Rund sechs Jahre lang arbeitete das Team im Rahmen des Projektes „SmartCore“ an der Entwicklung von Smartskin. Mit 2.000 einzelnen Sensoren pro Quadratmillimeter ist das Hybridmaterial feinfühliger als menschliche Fingerspitzen. Jeder dieser Sensoren besteht aus einer einmaligen Materialkombination: einem intelligenten Polymer in Form eines Hydrogels im Inneren und aus einer Schale aus piezoelektrischem Zinkoxid. „Das Hydrogel kann Wasser absorbieren und dehnt sich dadurch bei Feuchtigkeits- und Temperaturänderungen aus. Dabei übt es einen Druck auf das piezoelektrische Zinkoxid aus, das auf diese und auf alle anderen mechanischen Belastungen mit einem elektrischen Signal reagiert“, sagt die Forscherin.

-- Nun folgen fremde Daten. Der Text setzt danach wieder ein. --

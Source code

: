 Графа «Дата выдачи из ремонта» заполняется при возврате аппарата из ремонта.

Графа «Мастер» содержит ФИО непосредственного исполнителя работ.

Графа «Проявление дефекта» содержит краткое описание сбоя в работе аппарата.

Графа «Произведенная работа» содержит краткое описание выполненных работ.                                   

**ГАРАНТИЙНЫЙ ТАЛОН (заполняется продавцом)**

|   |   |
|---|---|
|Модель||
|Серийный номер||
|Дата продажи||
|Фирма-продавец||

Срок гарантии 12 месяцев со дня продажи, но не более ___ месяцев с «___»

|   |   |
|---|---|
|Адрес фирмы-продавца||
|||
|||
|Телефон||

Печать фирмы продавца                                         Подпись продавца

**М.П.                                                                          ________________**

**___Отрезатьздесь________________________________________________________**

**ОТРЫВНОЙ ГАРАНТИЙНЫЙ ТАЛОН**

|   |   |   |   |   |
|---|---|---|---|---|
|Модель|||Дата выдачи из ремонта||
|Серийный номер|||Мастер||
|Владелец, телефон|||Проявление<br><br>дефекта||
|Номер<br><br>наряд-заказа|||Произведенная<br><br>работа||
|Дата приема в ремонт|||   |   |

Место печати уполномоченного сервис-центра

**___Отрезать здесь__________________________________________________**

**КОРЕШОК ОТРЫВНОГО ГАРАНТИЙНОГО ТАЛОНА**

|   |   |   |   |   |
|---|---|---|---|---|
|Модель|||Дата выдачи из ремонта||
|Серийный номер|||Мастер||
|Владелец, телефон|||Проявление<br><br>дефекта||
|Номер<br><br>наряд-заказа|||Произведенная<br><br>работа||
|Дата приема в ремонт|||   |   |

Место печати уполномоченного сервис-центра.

Das Ergebnis ist ein hauchdünnes Material, das mit sehr hoher räumlicher Auflösung simultan auf Krafteinwirkung, Feuchtigkeit und Temperatur reagiert und entsprechende elektronische Signale abgibt. Die ersten Materialsamples sind sechs Mikrometer dünn, also 0,006 Millimeter. „Es ginge aber sogar noch dünner“, ist Coclite überzeugt. Die Haut des Menschen nimmt Dinge ab einer Größe von etwa einem Quadratmillimeter wahr. Die Smartskin hat eine tausendmal kleinere Auflösung und kann Objekte registrieren, die für die menschliche Haut zu klein sind, etwa Mikroorganismen.

Neues Verfahren

Die einzelnen Sensorschichten sind sehr dünn und gleichzeitig flächendeckend mit Sensorelementen ausgestattet. Ermöglicht wird das durch ein einmaliges Verfahren, für das die Forschenden nach eigenen Angaben erstmals drei bekannte Methoden aus der physikalischen Chemie kombinierten: eine chemische Gasphasenabscheidung für das Hydrogelmaterial, eine Atomlagenabscheidung für das Zinkoxid und die Nanoprint-Lithographie für die Polymer-Schablone. 

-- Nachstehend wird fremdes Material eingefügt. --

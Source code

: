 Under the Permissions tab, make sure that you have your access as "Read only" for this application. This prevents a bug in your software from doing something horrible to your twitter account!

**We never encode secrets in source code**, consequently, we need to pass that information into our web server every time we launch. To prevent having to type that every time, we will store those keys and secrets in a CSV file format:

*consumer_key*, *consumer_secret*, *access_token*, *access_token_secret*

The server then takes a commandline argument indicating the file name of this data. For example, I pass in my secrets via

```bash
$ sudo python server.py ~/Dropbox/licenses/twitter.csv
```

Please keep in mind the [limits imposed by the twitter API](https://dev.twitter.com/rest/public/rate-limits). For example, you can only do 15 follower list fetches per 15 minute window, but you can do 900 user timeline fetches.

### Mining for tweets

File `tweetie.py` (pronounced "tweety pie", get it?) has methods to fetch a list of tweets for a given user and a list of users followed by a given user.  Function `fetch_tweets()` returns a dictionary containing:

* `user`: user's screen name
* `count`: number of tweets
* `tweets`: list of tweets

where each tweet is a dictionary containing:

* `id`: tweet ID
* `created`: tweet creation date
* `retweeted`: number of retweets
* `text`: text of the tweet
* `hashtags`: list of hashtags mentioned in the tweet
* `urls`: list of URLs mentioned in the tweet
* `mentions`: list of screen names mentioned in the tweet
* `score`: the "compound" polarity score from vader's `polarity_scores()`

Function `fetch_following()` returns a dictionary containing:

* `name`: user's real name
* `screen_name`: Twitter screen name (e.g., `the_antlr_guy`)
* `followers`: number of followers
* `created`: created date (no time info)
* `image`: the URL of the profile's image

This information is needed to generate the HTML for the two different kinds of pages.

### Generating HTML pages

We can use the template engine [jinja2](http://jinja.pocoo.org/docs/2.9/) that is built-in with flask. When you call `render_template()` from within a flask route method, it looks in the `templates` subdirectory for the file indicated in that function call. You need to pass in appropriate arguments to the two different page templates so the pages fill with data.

Viele mögliche Anwendungsfelder

Dem hautähnlichen Hybridmaterial eröffnen sich nun mehrere Anwendungsfelder. So könnte das Sensormaterial beispielsweise im Gesundheitswesen selbstständig Mikroorganismen erkennen und entsprechend melden. Denkbar sind auch Prothesen, die ihrer Trägerin oder Ihrem Träger Auskunft über Temperatur oder Feuchtigkeit geben. Auch Roboter, die ihre Umwelt sensibler wahrnehmen können, sind möglich. 

Die Forschenden wollen die Eigenschaften der Smartskin nun weiter optimieren. Sie wollen den Temperaturbereich, auf den das Material reagiert, erweitern und die Flexibilität der künstlichen Haut verbessern.